Saved data entries:
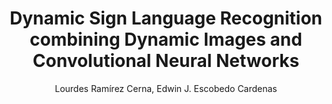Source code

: ---
paperId: 18
author: Lourdes Ramírez Cerna, Edwin J. Escobedo Cardenas
publicationauthor: Ramírez Cerna, L. et al.
title: Dynamic Sign Language Recognition combining Dynamic Images and Convolutional Neural Networks
pdf: --
poster: Poster_Lourdes_Ramírez
alt: --
type: Poster
topic: Deep Learning
subtopic: Computer Vision
link: 
conference: icml
year: 2020
tags: icml-2020
location: Virtual
---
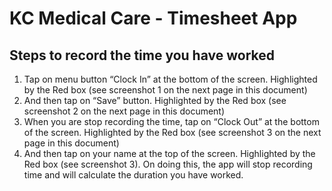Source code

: # KC Medical Care - Timesheet App

## Steps to record the time you have worked

1.	Tap on menu button “Clock In” at the bottom of the screen.  Highlighted by the Red box (see screenshot 1 on the next page in this document)
2.	And then tap on “Save” button.  Highlighted by the Red box (see screenshot 2 on the next page in this document)
3.	When you are stop recording the time, tap on “Clock Out” at the bottom of the screen.  Highlighted by the Red box (see screenshot 3 on the next page in this document)
4.	And then tap on your name at the top of the screen.  Highlighted by the Red box (see screenshot 3).  On doing this, the app will stop recording time and will calculate the duration you have worked.

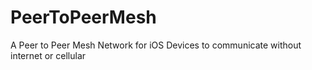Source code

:# PeerToPeerMesh
A Peer to Peer Mesh Network for iOS Devices to communicate without internet or cellular 
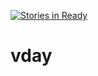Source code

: [![Stories in Ready](https://badge.waffle.io/dualSinglrrr/vday.png?label=ready&title=Ready)](https://waffle.io/dualSinglrrr/vday)
# vday
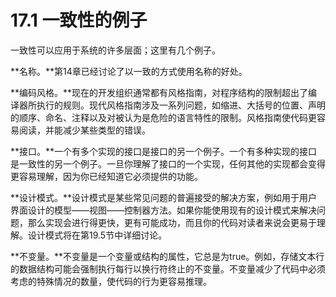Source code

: # 17.1 一致性的例子

一致性可以应用于系统的许多层面；这里有几个例子。

**名称。**第14章已经讨论了以一致的方式使用名称的好处。

**编码风格。**现在的开发组织通常都有风格指南，对程序结构的限制超出了编译器所执行的规则。现代风格指南涉及一系列问题，如缩进、大括号的位置、声明的顺序、命名、注释以及对被认为是危险的语言特性的限制。风格指南使代码更容易阅读，并能减少某些类型的错误。

**接口。**一个有多个实现的接口是接口的另一个例子。一个有多种实现的接口是一致性的另一个例子。一旦你理解了接口的一个实现，任何其他的实现都会变得更容易理解，因为你已经知道它必须提供的功能。

**设计模式。**设计模式是某些常见问题的普遍接受的解决方案，例如用于用户界面设计的模型——视图——控制器方法。如果你能使用现有的设计模式来解决问题，那么实现会进行得更快，更有可能成功，而且你的代码对读者来说会更易于理解。设计模式将在第19.5节中详细讨论。

**不变量。**不变量是一个变量或结构的属性，它总是为true。例如，存储文本行的数据结构可能会强制执行每行以换行符终止的不变量。不变量减少了代码中必须考虑的特殊情况的数量，使代码的行为更容易推理。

-- Exercise goal --
The data above should be restated exactly, with its images dropped.

-- Answer box --
Source code

: ---
paperId: 18
author: Lourdes Ramírez Cerna, Edwin J. Escobedo Cardenas
publicationauthor: Ramírez Cerna, L. et al.
title: Dynamic Sign Language Recognition combining Dynamic Images and Convolutional Neural Networks
pdf: --
poster: Poster_Lourdes_Ramírez
alt: --
type: Poster
topic: Deep Learning
subtopic: Computer Vision
link: 
conference: icml
year: 2020
tags: icml-2020
location: Virtual
---
Source code

: # KC Medical Care - Timesheet App

## Steps to record the time you have worked

1.	Tap on menu button “Clock In” at the bottom of the screen.  Highlighted by the Red box (see screenshot 1 on the next page in this document)
2.	And then tap on “Save” button.  Highlighted by the Red box (see screenshot 2 on the next page in this document)
3.	When you are stop recording the time, tap on “Clock Out” at the bottom of the screen.  Highlighted by the Red box (see screenshot 3 on the next page in this document)
4.	And then tap on your name at the top of the screen.  Highlighted by the Red box (see screenshot 3).  On doing this, the app will stop recording time and will calculate the duration you have worked.

Source code

:# PeerToPeerMesh
A Peer to Peer Mesh Network for iOS Devices to communicate without internet or cellular 
Source code

: [![Stories in Ready](https://badge.waffle.io/dualSinglrrr/vday.png?label=ready&title=Ready)](https://waffle.io/dualSinglrrr/vday)
# vday
Source code

: # 17.1 一致性的例子

一致性可以应用于系统的许多层面；这里有几个例子。

**名称。**第14章已经讨论了以一致的方式使用名称的好处。

**编码风格。**现在的开发组织通常都有风格指南，对程序结构的限制超出了编译器所执行的规则。现代风格指南涉及一系列问题，如缩进、大括号的位置、声明的顺序、命名、注释以及对被认为是危险的语言特性的限制。风格指南使代码更容易阅读，并能减少某些类型的错误。

**接口。**一个有多个实现的接口是接口的另一个例子。一个有多种实现的接口是一致性的另一个例子。一旦你理解了接口的一个实现，任何其他的实现都会变得更容易理解，因为你已经知道它必须提供的功能。

**设计模式。**设计模式是某些常见问题的普遍接受的解决方案，例如用于用户界面设计的模型——视图——控制器方法。如果你能使用现有的设计模式来解决问题，那么实现会进行得更快，更有可能成功，而且你的代码对读者来说会更易于理解。设计模式将在第19.5节中详细讨论。

**不变量。**不变量是一个变量或结构的属性，它总是为true。例如，存储文本行的数据结构可能会强制执行每行以换行符终止的不变量。不变量减少了代码中必须考虑的特殊情况的数量，使代码的行为更容易推理。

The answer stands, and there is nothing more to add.